■ TASK PROMPT ■
What you output must be the exact lines from the first line of the data through the one holding "Independent on the", with no pictures.

(Saved data entries)
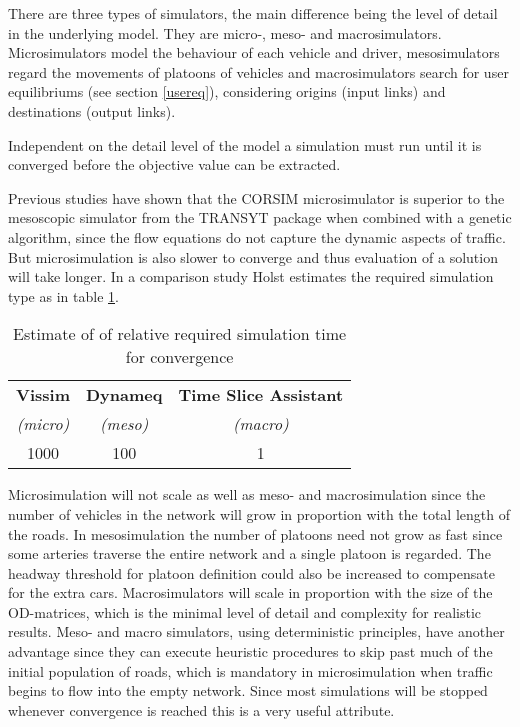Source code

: There are three types of simulators, the main difference being the level of detail in the underlying model. They are micro-, meso- and macrosimulators. Microsimulators model the behaviour of each vehicle and driver, mesosimulators regard the movements of platoons of vehicles and macrosimulators search for user equilibriums (see section \ref{usereq}), considering origins (input links) and destinations (output links).

Independent on the detail level of the model a simulation must run until it is converged before the objective value can be extracted. 

Previous studies have shown that the CORSIM microsimulator is superior to the mesoscopic simulator from the TRANSYT package when combined with a genetic algorithm, since the flow equations do not capture the dynamic aspects of traffic. But microsimulation is also slower to converge and thus evaluation of a solution will take longer. In a comparison study \cite{simcompare} Holst estimates the required simulation type as in table \ref{tab:convergespeed}.

\begin{table}[!ht]
\begin{center}
\begin{tabular}{c|c|c}
\textbf{Vissim} & \textbf{Dynameq} & \textbf{Time Slice Assistant} \\
\textit{(micro)} & \textit{(meso)} & \textit{(macro)} \\ \hline
1000 & 100 & 1
\end{tabular}
\end{center}
\caption{Estimate of of relative required simulation time for convergence}
\label{tab:convergespeed}
\end{table}

Microsimulation will not scale as well as meso- and macrosimulation since the number of vehicles in the network will grow in proportion with the total length of the roads. In mesosimulation the number of platoons need not grow as fast since some arteries traverse the entire network and a single platoon is regarded. The headway threshold for platoon definition could also be increased to compensate for the extra cars. Macrosimulators will scale in proportion with the size of the OD-matrices, which is the minimal level of detail and complexity for realistic results. 
Meso- and macro simulators, using deterministic principles, have another advantage since they can execute heuristic procedures to skip past much of the initial population of roads, which is mandatory in microsimulation when traffic begins to flow into the empty network. Since most simulations will be stopped whenever convergence is reached this is a very useful attribute.

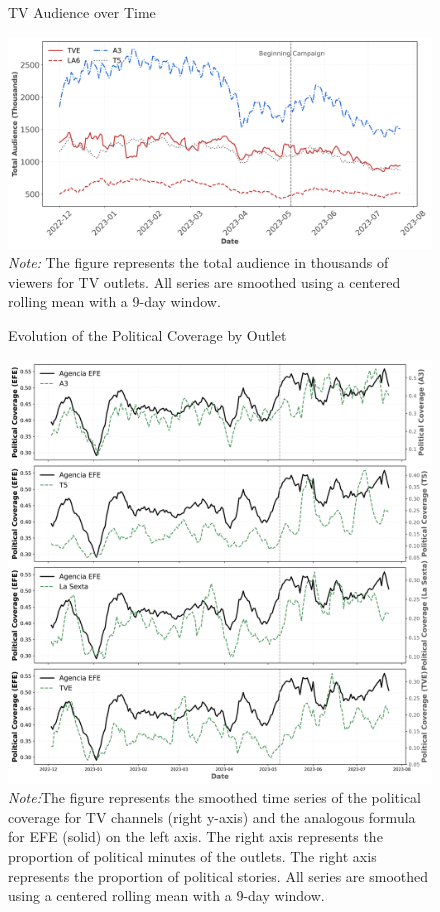 \documentclass[12pt]{article}
\begin{document}
	
	
	
	\begin{figure}[!htb]
		\caption{TV Audience over Time}
		\centering
		\includegraphics[width=150mm]{figures/tv_audience_total}
		\caption*{\small \textit{Note:} The figure represents the total audience in thousands of viewers for TV outlets. All series are smoothed using a centered rolling mean with a 9-day window.}
		\label{fig:audience_total}
	\end{figure}
	
	

	
	
		\begin{figure}[!htb]
		\caption{Evolution of the Political Coverage by Outlet}
		\centering
		\includegraphics[width=150mm]{figures/tv_vs_efe_political_by_channel}
		\caption*{\small \textit{Note:}The figure represents the smoothed time series of the political coverage for TV channels (right y-axis) and the analogous formula for  EFE (solid) on the left axis. The right axis represents the proportion of political minutes of the outlets. The right axis represents the proportion of political stories.   All series are smoothed using a centered rolling mean with a 9-day window.}
		\label{fig:political_by_channel}
	\end{figure}
	
\end{document}
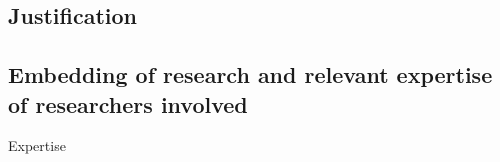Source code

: \documentclass[a4paper,10pt,fleqn]{application}
\begin{document}
\subsection{Justification}



\subsection{Embedding of research and relevant expertise of researchers involved}

Expertise
\end{document}
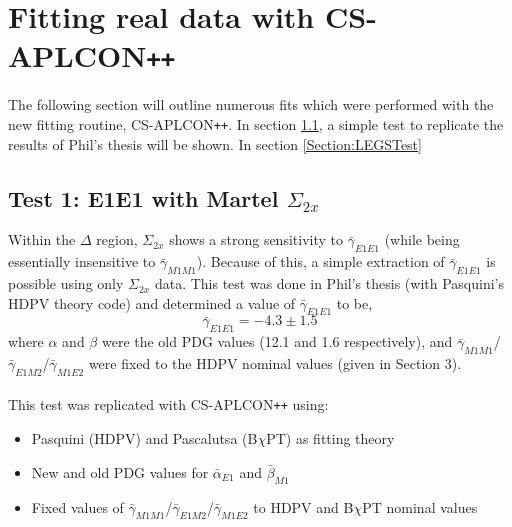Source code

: \documentclass[]{article}
\begin{document}
\newpage
\section{Fitting real data with CS-APLCON\texttt{++}}

The following section will outline numerous fits which were performed with the new fitting routine, CS-APLCON\texttt{++}. In section \ref{Section:PhilTest}, a simple test to replicate the results of Phil's thesis will be shown. In section \ref{Section:LEGSTest}

\subsection{Test 1: E1E1 with Martel $\Sigma_{2x}$}\label{Section:PhilTest}

Within the $\Delta$ region, $\Sigma_{2x}$ shows a strong sensitivity to $\bar{\gamma}_{E1E1}$ (while being essentially insensitive to $\bar{\gamma}_{M1M1}$). Because of this, a simple extraction of $\bar{\gamma}_{E1E1}$ is possible using only $\Sigma_{2x}$ data. This test was done in Phil's thesis (with Pasquini's HDPV theory code) and determined a value of $\bar{\gamma}_{E1E1}$ to be,
%
\begin{equation}
\bar{\gamma}_{E1E1} = -4.3 \pm 1.5 
\end{equation}
%
where $\alpha$ and $\beta$ were the old PDG values (12.1 and 1.6 respectively), and $\bar{\gamma}_{M1M1}$/$\bar{\gamma}_{E1M2}$/$\bar{\gamma}_{M1E2}$ were fixed to the HDPV nominal values (given in Section 3). \\

\noindent \\This test was replicated with CS-APLCON\texttt{++} using:
\begin{itemize}
	\item Pasquini (HDPV) and Pascalutsa (B$\chi$PT) as fitting theory
	\item New and old PDG values for $\bar{\alpha}_{E1}$ and $\bar{\beta}_{M1}$
	\item Fixed values of $\bar{\gamma}_{M1M1}$/$\bar{\gamma}_{E1M2}$/$\bar{\gamma}_{M1E2}$ to HDPV and B$\chi$PT nominal values
\end{itemize}
\end{document}
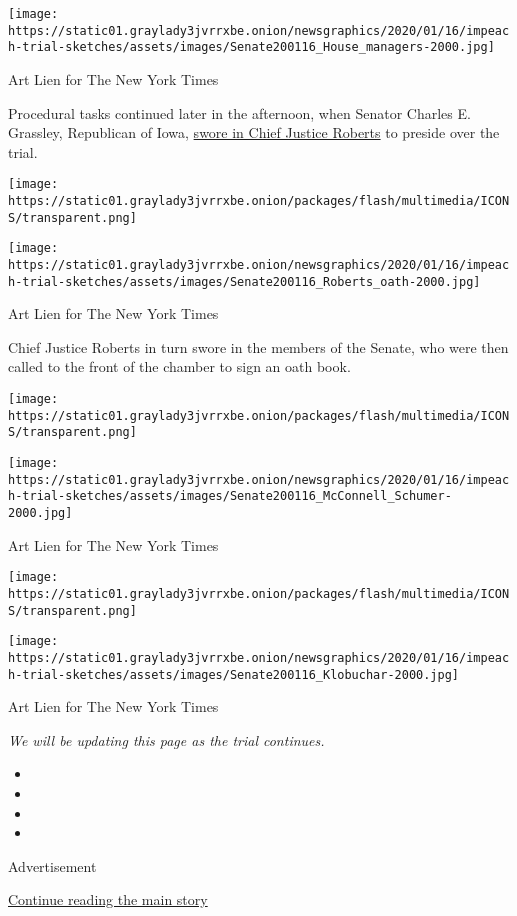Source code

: \texttt{[image: https://static01.graylady3jvrrxbe.onion/newsgraphics/2020/01/16/impeach-trial-sketches/assets/images/Senate200116\_House\_managers-2000.jpg]}

Art Lien for The New York Times

Procedural tasks continued later in the afternoon, when Senator Charles
E. Grassley, Republican of Iowa,
\href{https://www.nytimes3xbfgragh.onion/2020/01/16/us/politics/impeachment-trial.html\#link-459e7e1d}{swore
in Chief Justice Roberts} to preside over the trial.

\texttt{[image: https://static01.graylady3jvrrxbe.onion/packages/flash/multimedia/ICONS/transparent.png]}

\texttt{[image: https://static01.graylady3jvrrxbe.onion/newsgraphics/2020/01/16/impeach-trial-sketches/assets/images/Senate200116\_Roberts\_oath-2000.jpg]}

Art Lien for The New York Times

Chief Justice Roberts in turn swore in the members of the Senate, who
were then called to the front of the chamber to sign an oath book.

\texttt{[image: https://static01.graylady3jvrrxbe.onion/packages/flash/multimedia/ICONS/transparent.png]}

\texttt{[image: https://static01.graylady3jvrrxbe.onion/newsgraphics/2020/01/16/impeach-trial-sketches/assets/images/Senate200116\_McConnell\_Schumer-2000.jpg]}

Art Lien for The New York Times

\texttt{[image: https://static01.graylady3jvrrxbe.onion/packages/flash/multimedia/ICONS/transparent.png]}

\texttt{[image: https://static01.graylady3jvrrxbe.onion/newsgraphics/2020/01/16/impeach-trial-sketches/assets/images/Senate200116\_Klobuchar-2000.jpg]}

Art Lien for The New York Times

\emph{We will be updating this page as the trial continues.}

\begin{itemize}
\item
\item
\item
\item
\end{itemize}

Advertisement

\protect\hyperlink{after-bottom}{Continue reading the main story}


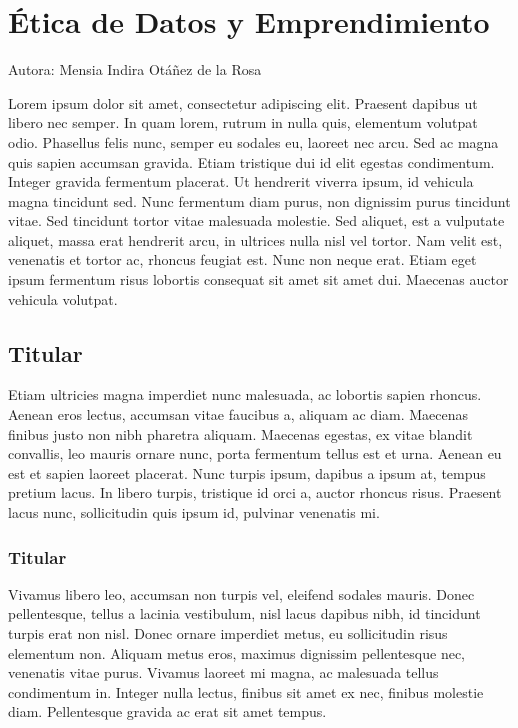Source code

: \documentclass[
  letterpaper,
  DIV=11,
  numbers=noendperiod]{scrreprt}
\begin{document}

\hypertarget{uxe9tica-de-datos-y-emprendimiento}{%
\chapter{Ética de Datos y
Emprendimiento}\label{uxe9tica-de-datos-y-emprendimiento}}

Autora: Mensia Indira Otáñez de la Rosa

Lorem ipsum dolor sit amet, consectetur adipiscing elit. Praesent
dapibus ut libero nec semper. In quam lorem, rutrum in nulla quis,
elementum volutpat odio. Phasellus felis nunc, semper eu sodales eu,
laoreet nec arcu. Sed ac magna quis sapien accumsan gravida. Etiam
tristique dui id elit egestas condimentum. Integer gravida fermentum
placerat. Ut hendrerit viverra ipsum, id vehicula magna tincidunt sed.
Nunc fermentum diam purus, non dignissim purus tincidunt vitae. Sed
tincidunt tortor vitae malesuada molestie. Sed aliquet, est a vulputate
aliquet, massa erat hendrerit arcu, in ultrices nulla nisl vel tortor.
Nam velit est, venenatis et tortor ac, rhoncus feugiat est. Nunc non
neque erat. Etiam eget ipsum fermentum risus lobortis consequat sit amet
sit amet dui. Maecenas auctor vehicula volutpat.

\hypertarget{titular-4}{%
\section{Titular}\label{titular-4}}

Etiam ultricies magna imperdiet nunc malesuada, ac lobortis sapien
rhoncus. Aenean eros lectus, accumsan vitae faucibus a, aliquam ac diam.
Maecenas finibus justo non nibh pharetra aliquam. Maecenas egestas, ex
vitae blandit convallis, leo mauris ornare nunc, porta fermentum tellus
est et urna. Aenean eu est et sapien laoreet placerat. Nunc turpis
ipsum, dapibus a ipsum at, tempus pretium lacus. In libero turpis,
tristique id orci a, auctor rhoncus risus. Praesent lacus nunc,
sollicitudin quis ipsum id, pulvinar venenatis mi.

\hypertarget{titular-5}{%
\subsection{Titular}\label{titular-5}}

Vivamus libero leo, accumsan non turpis vel, eleifend sodales mauris.
Donec pellentesque, tellus a lacinia vestibulum, nisl lacus dapibus
nibh, id tincidunt turpis erat non nisl. Donec ornare imperdiet metus,
eu sollicitudin risus elementum non. Aliquam metus eros, maximus
dignissim pellentesque nec, venenatis vitae purus. Vivamus laoreet mi
magna, ac malesuada tellus condimentum in. Integer nulla lectus, finibus
sit amet ex nec, finibus molestie diam. Pellentesque gravida ac erat sit
amet tempus.
\end{document}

■ ANSWER SECTION ■
Source code

: There are three types of simulators, the main difference being the level of detail in the underlying model. They are micro-, meso- and macrosimulators. Microsimulators model the behaviour of each vehicle and driver, mesosimulators regard the movements of platoons of vehicles and macrosimulators search for user equilibriums (see section \ref{usereq}), considering origins (input links) and destinations (output links).

Independent on the detail level of the model a simulation must run until it is converged before the objective value can be extracted. 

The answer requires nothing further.